▶ [WHAT NEEDS TO BE DONE] Print the data below again in full, exactly as it stands, with no images.

•••

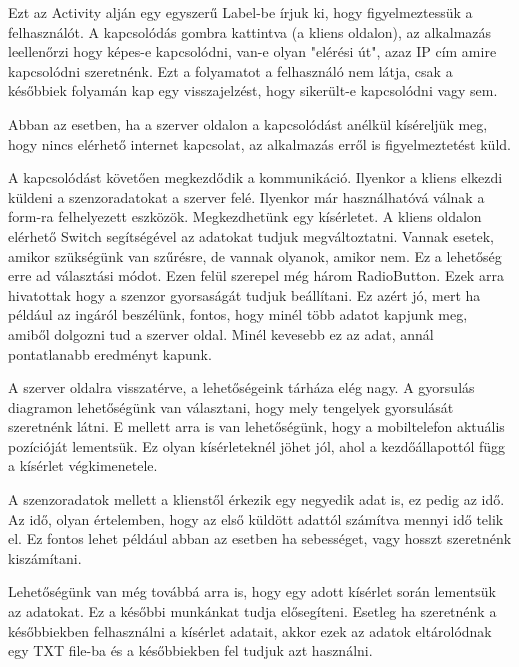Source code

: \documentclass{thesis-ekf}
\theoremstyle{definition}
\theoremstyle{remark}
\begin{document}
Ezt az Activity alján egy egyszerű Label-be írjuk ki, hogy figyelmeztessük a felhasználót. A kapcsolódás gombra kattintva (a kliens oldalon), az alkalmazás leellenőrzi hogy képes-e kapcsolódni, van-e olyan "elérési út", azaz IP cím amire kapcsolódni szeretnénk. Ezt a folyamatot a felhasználó nem látja, csak a későbbiek folyamán kap egy visszajelzést, hogy sikerült-e kapcsolódni vagy sem.
\par Abban az esetben, ha a szerver oldalon a kapcsolódást anélkül kíséreljük meg, hogy nincs elérhető internet kapcsolat, az alkalmazás erről is figyelmeztetést küld.
\par A kapcsolódást követően megkezdődik a kommunikáció. Ilyenkor a kliens elkezdi küldeni a szenzoradatokat a szerver felé. Ilyenkor már használhatóvá válnak a form-ra felhelyezett eszközök. Megkezdhetünk egy kísérletet. A kliens oldalon elérhető Switch segítségével az adatokat tudjuk megváltoztatni. Vannak esetek, amikor szükségünk van szűrésre, de vannak olyanok, amikor nem. Ez a lehetőség erre ad választási módot. Ezen felül szerepel még három RadioButton. Ezek arra hivatottak hogy a szenzor gyorsaságát tudjuk beállítani. Ez azért jó, mert ha például az ingáról beszélünk, fontos, hogy minél több adatot kapjunk meg, amiből dolgozni tud a szerver oldal. Minél kevesebb ez az adat, annál pontatlanabb eredményt kapunk.
\par A szerver oldalra visszatérve, a lehetőségeink tárháza elég nagy. A gyorsulás diagramon lehetőségünk van választani, hogy mely tengelyek gyorsulását szeretnénk látni. E mellett arra is van lehetőségünk, hogy a mobiltelefon aktuális pozícióját lementsük. Ez olyan kísérleteknél jöhet jól, ahol a kezdőállapottól függ a kísérlet végkimenetele.
\par A szenzoradatok mellett a klienstől érkezik egy negyedik adat is, ez pedig az idő. Az idő, olyan értelemben, hogy az első küldött adattól számítva mennyi idő telik el. Ez fontos lehet például abban az esetben ha sebességet, vagy hosszt szeretnénk kiszámítani.
\par Lehetőségünk van még továbbá arra is, hogy egy adott kísérlet során lementsük az adatokat. Ez a későbbi munkánkat tudja elősegíteni. Esetleg ha szeretnénk a későbbiekben felhasználni a kísérlet adatait, akkor ezek az adatok eltárolódnak egy TXT file-ba és a későbbiekben fel tudjuk azt használni.
\end{document}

•••

▶ [RESPONSE]
Source code

: \documentclass{thesis-ekf}
\theoremstyle{definition}
\theoremstyle{remark}
\begin{document}
Ezt az Activity alján egy egyszerű Label-be írjuk ki, hogy figyelmeztessük a felhasználót. A kapcsolódás gombra kattintva (a kliens oldalon), az alkalmazás leellenőrzi hogy képes-e kapcsolódni, van-e olyan "elérési út", azaz IP cím amire kapcsolódni szeretnénk. Ezt a folyamatot a felhasználó nem látja, csak a későbbiek folyamán kap egy visszajelzést, hogy sikerült-e kapcsolódni vagy sem.
\par Abban az esetben, ha a szerver oldalon a kapcsolódást anélkül kíséreljük meg, hogy nincs elérhető internet kapcsolat, az alkalmazás erről is figyelmeztetést küld.
\par A kapcsolódást követően megkezdődik a kommunikáció. Ilyenkor a kliens elkezdi küldeni a szenzoradatokat a szerver felé. Ilyenkor már használhatóvá válnak a form-ra felhelyezett eszközök. Megkezdhetünk egy kísérletet. A kliens oldalon elérhető Switch segítségével az adatokat tudjuk megváltoztatni. Vannak esetek, amikor szükségünk van szűrésre, de vannak olyanok, amikor nem. Ez a lehetőség erre ad választási módot. Ezen felül szerepel még három RadioButton. Ezek arra hivatottak hogy a szenzor gyorsaságát tudjuk beállítani. Ez azért jó, mert ha például az ingáról beszélünk, fontos, hogy minél több adatot kapjunk meg, amiből dolgozni tud a szerver oldal. Minél kevesebb ez az adat, annál pontatlanabb eredményt kapunk.
\par A szerver oldalra visszatérve, a lehetőségeink tárháza elég nagy. A gyorsulás diagramon lehetőségünk van választani, hogy mely tengelyek gyorsulását szeretnénk látni. E mellett arra is van lehetőségünk, hogy a mobiltelefon aktuális pozícióját lementsük. Ez olyan kísérleteknél jöhet jól, ahol a kezdőállapottól függ a kísérlet végkimenetele.
\par A szenzoradatok mellett a klienstől érkezik egy negyedik adat is, ez pedig az idő. Az idő, olyan értelemben, hogy az első küldött adattól számítva mennyi idő telik el. Ez fontos lehet például abban az esetben ha sebességet, vagy hosszt szeretnénk kiszámítani.
\par Lehetőségünk van még továbbá arra is, hogy egy adott kísérlet során lementsük az adatokat. Ez a későbbi munkánkat tudja elősegíteni. Esetleg ha szeretnénk a későbbiekben felhasználni a kísérlet adatait, akkor ezek az adatok eltárolódnak egy TXT file-ba és a későbbiekben fel tudjuk azt használni.
\end{document}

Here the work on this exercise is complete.